Lecture 1 Flashcards
What are the 4 steps of radionuclide imaging principles?
- Label small amounts of molecules with a radionuclide
- Administer the radiotracer to the biological system
- Detect the signal of the radionuclide decay
- Covert the signal into a meaningful image
Name two photon emitting radiotracers that are used in general nuclear medicine and their uses
99m- Tc. Used for myocardial perfusion
123-I. Used for Thyroid cancer
Name three positron emitting radiotracers which are used for PET scans and their application
15 O. Cerebral blood flow
11 C. Tumour protein synthesis
18F. Glucose metabolism
What is a metastable state?
A temporary stable state- an excited state that remains for a measureable period of time before de-excitation
What is alpha?
Heavy particle- 2n, 2p. Travels straight but coulomb interaction with tissue stops them within a few um of travel. Imaging is not possible
What is beta? How far can it travel in tissue? Is it useful for imaging?
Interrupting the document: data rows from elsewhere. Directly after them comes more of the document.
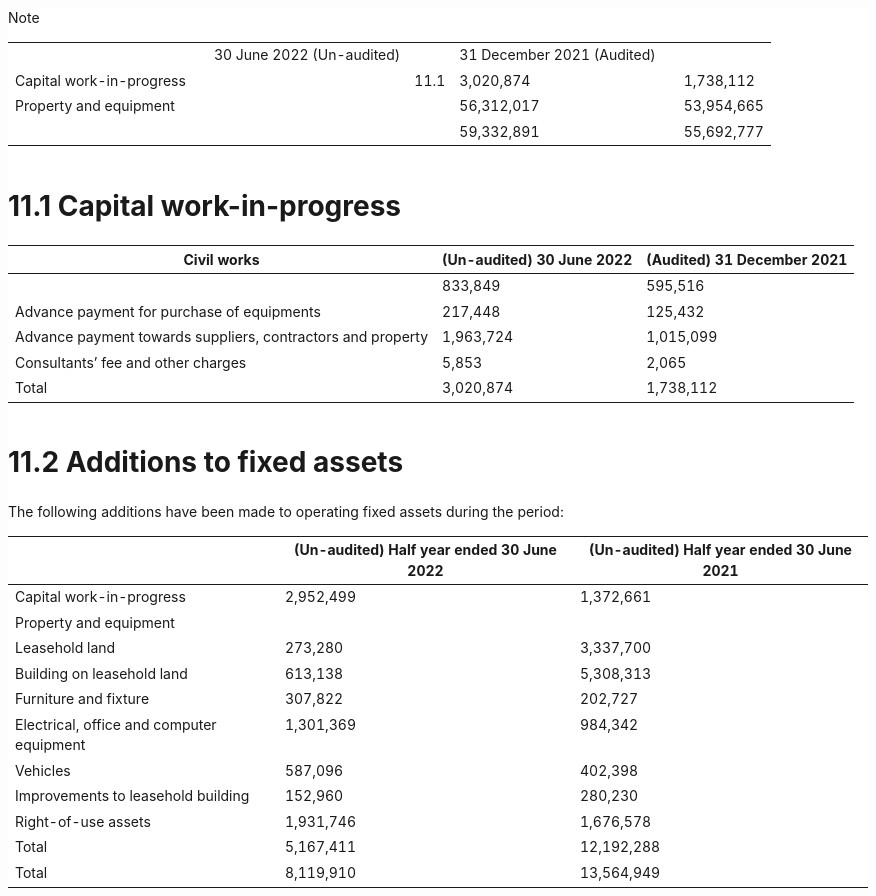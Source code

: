 Note

|                          |   |                           |      |                            |   |            |
| ------------------------ | - | ------------------------- | ---- | -------------------------- | - | ---------- |
|                          |   | 30 June 2022 (Un-audited) |      | 31 December 2021 (Audited) |   |            |
| Capital work-in-progress |   |                           | 11.1 | 3,020,874                  |   | 1,738,112  |
| Property and equipment   |   |                           |      | 56,312,017                 |   | 53,954,665 |
|                          |   |                           |      | 59,332,891                 |   | 55,692,777 |



# 11.1  Capital work-in-progress

| Civil works                                                 | (Un-audited) 30 June 2022 | (Audited) 31 December 2021 |
| ----------------------------------------------------------- | ------------------------- | -------------------------- |
|                                                             | 833,849                   | 595,516                    |
| Advance payment for purchase of equipments                  | 217,448                   | 125,432                    |
| Advance payment towards suppliers, contractors and property | 1,963,724                 | 1,015,099                  |
| Consultants’ fee and other charges                          | 5,853                     | 2,065                      |
| Total                                                       | 3,020,874                 | 1,738,112                  |

# 11.2  Additions to fixed assets

The following additions have been made to operating fixed assets during the period:

|                                           | (Un-audited) Half year ended 30 June 2022 | (Un-audited) Half year ended 30 June 2021 |
| ----------------------------------------- | ----------------------------------------- | ----------------------------------------- |
| Capital work-in-progress                  | 2,952,499                                 | 1,372,661                                 |
| Property and equipment                    |                                           |                                           |
| Leasehold land                            | 273,280                                   | 3,337,700                                 |
| Building on leasehold land                | 613,138                                   | 5,308,313                                 |
| Furniture and fixture                     | 307,822                                   | 202,727                                   |
| Electrical, office and computer equipment | 1,301,369                                 | 984,342                                   |
| Vehicles                                  | 587,096                                   | 402,398                                   |
| Improvements to leasehold building        | 152,960                                   | 280,230                                   |
| Right-of-use assets                       | 1,931,746                                 | 1,676,578                                 |
| Total                                     | 5,167,411                                 | 12,192,288                                |
| Total                                     | 8,119,910                                 | 13,564,949                                |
Lighter particle ( electrons and positrons) Interaction with Coulomb force but do not travel straight due to being small. Their average range in tissue is 1-5mm. In vivo imaging is possible but positrons and electrons annihilate and create two gamma photons (511keV each)
What is gamma?
EM radiation- longest range. It interacts with matter via the photoelectric and Compton scattering effects. Their energy helps them escape human tissue
What is an isomeric transition? Why is it useful?
Occurs when an excited nucleus has a long-lived metastable state. Considered as a separate decay. We count the final state as a third radionuclide ( e.g. parent to daughter to granddaughter). It is useful to separate out the particulate emission stage ( parent to daughter) from the pure photo emission stage ( daughter de-excitation) in the decay chain.
What is the equation for activity (rate of decay)?
What is the Si unit of activity?
dN/dt= - λN
λ= probability of decay N= number of atoms
SI unit= Becquerel (Bq)
Describe the photoelectric effect?
What is the probability of PE absorption?
All of the energy from an incident photon is transferred to an electron. The electron is ejected with an energy equal to the incident photon energy minus the binding energy of the electron.
probability is proportional to Z^3/E^3
Describe Compton scatter.
What affects the probability of Compton scatter
An incident photon collides with an outer shell electron ( free electron). The electron is ejected and the incident photon is scattered with a loss in energy.
The probability of Compton scattering increases within photon energy and material electron density. It doesn’t vary much with Z.
Describe three different types of gamma camera and their uses
Triple head- 3 heads at 60 degrees. optimised for tomography of brain or body
Dual head opposed- Two heads opposite each other. Used for whole body scanning, tomography and general purpose.
Dual head cardiac- two heads at 90 degrees. Optimised for cardiac imaging.
What is the function of the collimator?
Gamma photons cannot be focussed like light photons.. It controls the direction by eliminating photons that are not incident in the preferred direction. There is attenuation of photons within the collimator. It is designed to maximise the number of useful photons in terms of energy and direction.
What are the three things that a collimator can be described in terms of?
- Spatial resolution
- Sensitivity- counts detected per unit of activity in the patient
- Energy range- septal thickness/ depth determines the energy of the gammas that can be attenuated by the collimator
What is the purpose of the collimator septa? What are the effects of increasing the septal thickness?
The septa must be thick enough to stop the radiation with the energy of the imaged isotope. Increasing the septal thickness means an increase in the imaging energy and decreases the sensitivity.